Stanford Tagger - KNIME 2.9 - Java Heap Space

Hello,

first thanks for providing KNIME 2.9 with additional features.

I did the update yesterday and had the following behaviour regarding memory handling with Stanford Tagger node on a rather small corpus (17 documents)

Version 2.8: works fine

Version 2.9: much slower and ends up with

ERROR     Stanford tagger                    Execute failed: java.util.concurrent.ExecutionException: java.lang.OutOfMemoryError: Java heap space

Both same knime.ini

-XX:MaxPermSize=512m

I even doubled to 1024m, but same error message.

I reverted back to 2.8 and it works fine again.

 

Thanks for any help

 

Bernd

 

Hi Bernd,

thank you for your post. I see your point and can reproduce the problem.
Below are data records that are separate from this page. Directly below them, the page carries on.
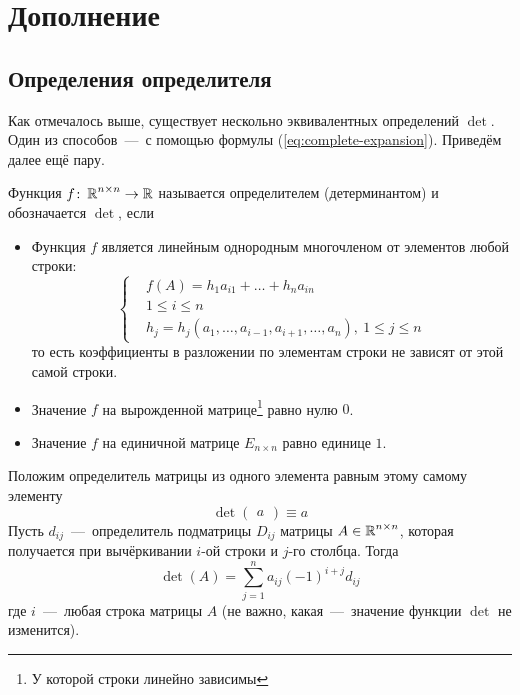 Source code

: \documentclass[a4paper,12pt]{article}
\begin{document}
  
  \section{Дополнение}
  
  \subsection{Определения определителя}
  
  Как отмечалось выше, существует нескольно эквивалентных определений $\det$.
  Один из способов~---~с помощью формулы (\ref{eq:complete-expansion}).
  Приведём далее ещё пару.
  
  \begin{definition}
    Функция $f \colon \operatorname{\mathbb R}^{n \times n} \to \operatorname{\mathbb R}$ называется определителем (детерминантом) и обозначается $\det$, если
    \begin{itemize}
      \item Функция $f$ является линейным однородным многочленом от элементов любой строки:
      \[
        \left\{
          \begin{aligned}
            &f(A) = h_1 a_{i1} + \ldots + h_n a_{in}\\
            &1 \leq i \leq n\\
            &h_j = h_j(a_1, \ldots, a_{i-1}, a_{i+1}, \ldots, a_{n}),\ 1 \leq j \leq n
          \end{aligned}
        \right.
      \]
      то есть коэффициенты в разложении по элементам строки не зависят от этой самой строки.
      
      \item Значение $f$ на вырожденной матрице\footnote{У которой строки линейно зависимы} равно нулю $0$.
      \item Значение $f$ на единичной матрице $E_{n \times n}$ равно единице $1$.
    \end{itemize}
  \end{definition}
  
  \begin{definition}
    Положим определитель матрицы из одного элемента равным этому самому элементу
    \[
      \det \begin{pmatrix}a\end{pmatrix} \equiv a
    \]
    Пусть $d_{ij}$~---~определитель подматрицы $D_{ij}$ матрицы $A \in \operatorname{\mathbb R}^{n \times n}$, которая получается при вычёркивании $i$-ой строки и $j$-го столбца.
    Тогда
    \[
      \det(A) = \sum\limits_{j = 1}^n a_{ij} (-1)^{i + j} d_{ij}
    \]
    где $i$~---~любая строка матрицы $A$ (не важно, какая~---~значение функции $\det$ не изменится).
  \end{definition}
  
\end{document}
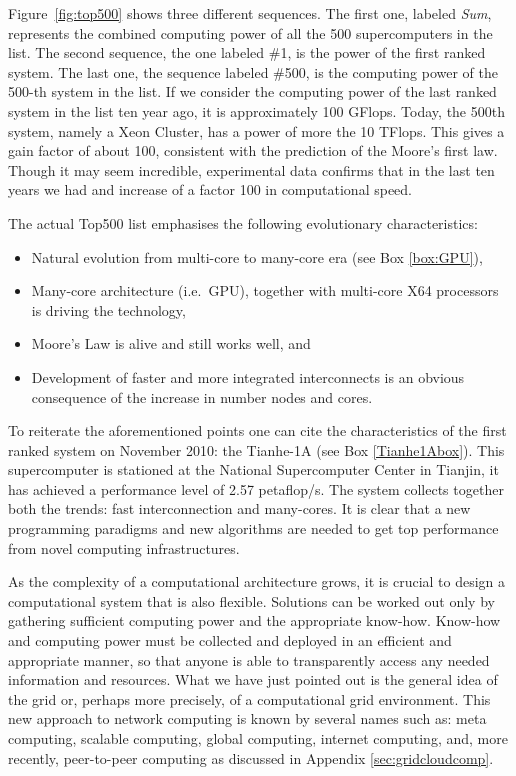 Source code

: Figure~\ref{fig:top500} shows three different sequences.  The first one, 
labeled {\em Sum}, represents the combined computing power of all the 
500 supercomputers in the list. The second sequence, the one labeled \#1, 
is the power of the first ranked system. The last one, the sequence labeled 
\#500, is the computing power of the 500-th system in the list. 
If we consider the computing power of the last ranked system
in the list ten year ago, it is approximately 100 GFlops. 
Today, the 500th system, namely a Xeon Cluster, has a power of more 
the 10 TFlops. This gives a gain factor of about 100, consistent with 
the prediction of the Moore's first law. Though it may seem incredible, 
experimental data confirms that in the last ten years we had and increase 
of a factor 100 in computational speed.   

The actual Top500 list emphasises the following evolutionary characteristics: 
\begin{itemize}
\item Natural evolution from multi-core to many-core era (see Box \ref{box:GPU}),
\item Many-core architecture (i.e.\ GPU), together with multi-core X64 processors
is driving the technology,
\item Moore's Law is alive and still works well, and
\item Development of faster and more integrated interconnects is an obvious 
consequence of the increase in number nodes and cores.
\end{itemize}


To reiterate the aforementioned points one can cite the characteristics 
of the first ranked system on November 2010: the Tianhe-1A (see Box 
\ref{Tianhe1Abox}). This supercomputer is stationed at the National 
Supercomputer Center in Tianjin, it has achieved a performance level of 
2.57 petaflop/s. The system collects together both the trends: fast 
interconnection and many-cores. It is clear that a new programming 
paradigms and new algorithms are needed to get top performance from 
novel computing infrastructures.

As the complexity of a computational architecture grows, it is crucial
to design a computational system that is also flexible. Solutions can
be worked out only by gathering sufficient computing power and
the appropriate know-how.  Know-how and computing power must be 
collected and deployed in an efficient and appropriate manner, 
so that anyone is able to transparently access any needed information and resources. 
What we have just pointed out is the general idea of the grid or,
perhaps more precisely, of a computational grid environment. This new
approach to network computing is known by several names such as:
meta computing, scalable computing, global computing, internet computing,
and, more recently, peer-to-peer computing as discussed in Appendix
\ref{sec:gridcloudcomp}.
How many parallel threads are you using with the Stanford tagger node? For each thread the external tagger model has to be loaded into memory. Unfortunately some of the stanford models are really big, however there seems to be a problem that models are loaded not only once per thread and memory is not deallocated properly.

When memory is running short, the garbage collection starts which slows down the complete  process. This is why the workflow is slower when you run it with 2.9. When you increase the Xmx to 1500m it should work again. If you want to make use of more threads you need to increse the memory again.

Anyhow, this is definitely an issue of which i will take care.

Cheers, Kilian

I forgot to write that you need to set Xmx:

-Xmx1500m

not MaxPermSize.

Hello Kilian,

 

thanks for your fast reply.

Fyi:

I used 1 parallel tagging process

German hgc

Knime.ini setting -Xmx2048m

the process fails with lack of memory.

I doubled to -Xmx4048m
 now it runs through - so it is really hungry of memory.

Thanks for your effort.

Bernd

Hi Bernd,

the German fast model needs less memory than the German hgc. However, i will investigate the issue more closely.

Cheers, Kilian